Mais, je ne vais pas m’engager, après M. Tarde, dans la discussion de ce problème purement métaphysique, et puisqu’il estime, pour sa part, que la science moderne a dissipé sans retour l’illusion de la liberté, il faut lui être reconnaissant d’avoir essayé d’établir la responsabilité morale sur un fondement moins ruineux et dans un sable moins mouvant. C’est même une méthode qu’on voudrait voir s’étendre. Si de certains principes sont nécessaires à l’existence de la société, comme celui de la responsabilité morale, et qu’ils reposent eux-mêmes sur des principes jugés faux ou douteux, je voudrais qu’au lieu de s’acharner à l’inutile défense des uns on s’efforçât de trouver une autre justification des autres.
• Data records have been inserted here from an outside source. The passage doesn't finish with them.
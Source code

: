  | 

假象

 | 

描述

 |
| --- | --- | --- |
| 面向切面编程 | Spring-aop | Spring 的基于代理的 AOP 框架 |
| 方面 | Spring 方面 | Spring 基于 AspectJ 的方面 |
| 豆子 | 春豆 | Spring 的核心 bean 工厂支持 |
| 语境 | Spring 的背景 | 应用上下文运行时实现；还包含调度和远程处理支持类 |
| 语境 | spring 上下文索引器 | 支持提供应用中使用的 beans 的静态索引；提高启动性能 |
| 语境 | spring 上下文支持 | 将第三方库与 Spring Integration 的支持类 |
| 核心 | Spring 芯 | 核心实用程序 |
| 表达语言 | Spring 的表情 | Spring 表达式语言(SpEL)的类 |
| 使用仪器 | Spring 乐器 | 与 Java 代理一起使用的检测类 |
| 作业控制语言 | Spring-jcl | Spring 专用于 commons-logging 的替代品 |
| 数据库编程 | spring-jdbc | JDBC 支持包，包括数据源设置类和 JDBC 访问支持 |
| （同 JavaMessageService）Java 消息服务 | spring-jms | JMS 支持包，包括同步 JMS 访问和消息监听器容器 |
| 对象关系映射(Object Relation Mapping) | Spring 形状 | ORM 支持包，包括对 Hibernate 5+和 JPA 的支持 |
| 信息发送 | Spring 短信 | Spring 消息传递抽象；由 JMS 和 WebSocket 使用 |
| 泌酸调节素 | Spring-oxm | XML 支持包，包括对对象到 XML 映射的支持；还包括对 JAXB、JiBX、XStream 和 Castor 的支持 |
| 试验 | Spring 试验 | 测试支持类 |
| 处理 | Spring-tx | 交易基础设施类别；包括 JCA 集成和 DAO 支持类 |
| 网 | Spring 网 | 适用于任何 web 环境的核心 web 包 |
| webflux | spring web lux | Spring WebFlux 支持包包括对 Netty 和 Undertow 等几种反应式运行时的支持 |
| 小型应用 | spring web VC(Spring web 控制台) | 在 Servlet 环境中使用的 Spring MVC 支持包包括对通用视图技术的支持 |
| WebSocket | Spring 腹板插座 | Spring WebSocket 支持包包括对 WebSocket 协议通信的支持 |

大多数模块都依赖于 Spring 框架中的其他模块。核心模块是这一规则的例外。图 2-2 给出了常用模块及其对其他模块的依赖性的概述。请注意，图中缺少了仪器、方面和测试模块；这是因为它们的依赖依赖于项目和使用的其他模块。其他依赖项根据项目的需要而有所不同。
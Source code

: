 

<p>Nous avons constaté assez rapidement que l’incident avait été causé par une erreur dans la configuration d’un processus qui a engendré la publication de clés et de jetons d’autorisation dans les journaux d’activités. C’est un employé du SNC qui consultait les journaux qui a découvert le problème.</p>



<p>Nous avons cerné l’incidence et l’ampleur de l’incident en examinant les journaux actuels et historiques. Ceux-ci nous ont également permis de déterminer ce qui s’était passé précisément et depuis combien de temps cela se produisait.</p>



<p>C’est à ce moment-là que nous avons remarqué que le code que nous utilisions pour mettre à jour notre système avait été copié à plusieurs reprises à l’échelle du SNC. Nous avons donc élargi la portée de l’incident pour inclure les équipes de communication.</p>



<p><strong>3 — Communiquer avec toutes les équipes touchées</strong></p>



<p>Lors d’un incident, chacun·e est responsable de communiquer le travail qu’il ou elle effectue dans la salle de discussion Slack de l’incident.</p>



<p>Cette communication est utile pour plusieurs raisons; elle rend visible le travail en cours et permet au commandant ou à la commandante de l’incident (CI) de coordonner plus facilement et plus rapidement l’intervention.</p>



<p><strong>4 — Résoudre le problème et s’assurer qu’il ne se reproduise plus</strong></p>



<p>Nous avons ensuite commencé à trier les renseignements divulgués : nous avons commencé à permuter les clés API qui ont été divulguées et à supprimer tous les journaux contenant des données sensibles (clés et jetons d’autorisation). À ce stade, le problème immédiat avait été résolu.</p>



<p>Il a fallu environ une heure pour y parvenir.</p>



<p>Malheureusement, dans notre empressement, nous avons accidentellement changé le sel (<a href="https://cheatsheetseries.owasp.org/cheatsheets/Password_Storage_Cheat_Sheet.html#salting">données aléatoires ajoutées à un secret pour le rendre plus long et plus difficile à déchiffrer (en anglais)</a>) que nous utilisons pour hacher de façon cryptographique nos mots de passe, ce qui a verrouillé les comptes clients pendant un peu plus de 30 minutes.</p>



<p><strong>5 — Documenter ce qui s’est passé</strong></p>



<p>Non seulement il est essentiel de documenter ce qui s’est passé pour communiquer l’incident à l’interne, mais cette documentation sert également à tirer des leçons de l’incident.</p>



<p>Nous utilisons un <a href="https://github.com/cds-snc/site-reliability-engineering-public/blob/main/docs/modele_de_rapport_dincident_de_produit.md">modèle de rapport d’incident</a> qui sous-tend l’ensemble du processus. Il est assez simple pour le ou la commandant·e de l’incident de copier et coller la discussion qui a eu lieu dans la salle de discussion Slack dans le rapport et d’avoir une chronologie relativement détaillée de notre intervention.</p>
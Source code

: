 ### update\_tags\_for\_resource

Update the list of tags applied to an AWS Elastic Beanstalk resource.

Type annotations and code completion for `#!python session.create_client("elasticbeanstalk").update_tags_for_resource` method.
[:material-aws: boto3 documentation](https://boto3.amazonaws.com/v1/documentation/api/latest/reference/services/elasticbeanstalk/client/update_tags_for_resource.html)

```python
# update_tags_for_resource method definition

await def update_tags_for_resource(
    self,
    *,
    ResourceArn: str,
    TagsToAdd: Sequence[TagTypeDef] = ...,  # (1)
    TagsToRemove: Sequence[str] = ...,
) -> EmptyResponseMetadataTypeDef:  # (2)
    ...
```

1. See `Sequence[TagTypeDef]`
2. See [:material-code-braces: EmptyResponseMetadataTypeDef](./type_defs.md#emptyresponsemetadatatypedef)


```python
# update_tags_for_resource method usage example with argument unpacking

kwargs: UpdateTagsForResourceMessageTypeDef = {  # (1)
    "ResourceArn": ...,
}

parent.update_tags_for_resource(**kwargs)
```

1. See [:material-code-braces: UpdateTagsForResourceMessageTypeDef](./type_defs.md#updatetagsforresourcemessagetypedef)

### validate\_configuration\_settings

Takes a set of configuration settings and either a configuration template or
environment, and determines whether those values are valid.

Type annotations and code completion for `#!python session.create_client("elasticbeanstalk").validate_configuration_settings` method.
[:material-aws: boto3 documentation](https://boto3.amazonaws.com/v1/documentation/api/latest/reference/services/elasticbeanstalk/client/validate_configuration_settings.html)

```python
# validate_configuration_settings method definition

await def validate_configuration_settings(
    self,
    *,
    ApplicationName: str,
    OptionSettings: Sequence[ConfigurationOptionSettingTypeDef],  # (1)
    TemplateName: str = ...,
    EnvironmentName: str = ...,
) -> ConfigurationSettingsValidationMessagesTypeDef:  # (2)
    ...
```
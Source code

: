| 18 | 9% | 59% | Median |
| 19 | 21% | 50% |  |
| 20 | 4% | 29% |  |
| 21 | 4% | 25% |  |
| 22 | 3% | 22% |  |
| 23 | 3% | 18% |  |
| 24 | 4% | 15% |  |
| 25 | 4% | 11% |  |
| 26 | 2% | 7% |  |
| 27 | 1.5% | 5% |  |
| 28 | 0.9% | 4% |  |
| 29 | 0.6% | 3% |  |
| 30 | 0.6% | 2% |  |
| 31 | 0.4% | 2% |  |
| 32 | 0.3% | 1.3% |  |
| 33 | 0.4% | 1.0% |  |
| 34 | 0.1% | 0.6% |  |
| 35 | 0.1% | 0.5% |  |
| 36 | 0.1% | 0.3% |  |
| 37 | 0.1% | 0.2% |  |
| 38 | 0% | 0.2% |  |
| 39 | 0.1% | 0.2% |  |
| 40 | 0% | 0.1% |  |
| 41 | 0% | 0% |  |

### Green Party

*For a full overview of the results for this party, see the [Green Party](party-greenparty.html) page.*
Nous reconnaissons, vous et moi, que tout homme est et doit être jugé responsable de ses actes ; mais vous niez le libre arbitre ; et moi, je ne puis souscrire à votre déterminisme ? Au lieu d’éterniser la controverse, laissons-la donc débattre aux métaphysiciens ; et cherchons ensemble, cherchons ailleurs un fondement nouveau de la responsabilité. Nous le trouverons sans doute ; et nous aurons trouvé la seule chose qui importe, — le reste étant presque aussi vain que les problèmes qu’agitaient nos scolastiques dans leurs disputes.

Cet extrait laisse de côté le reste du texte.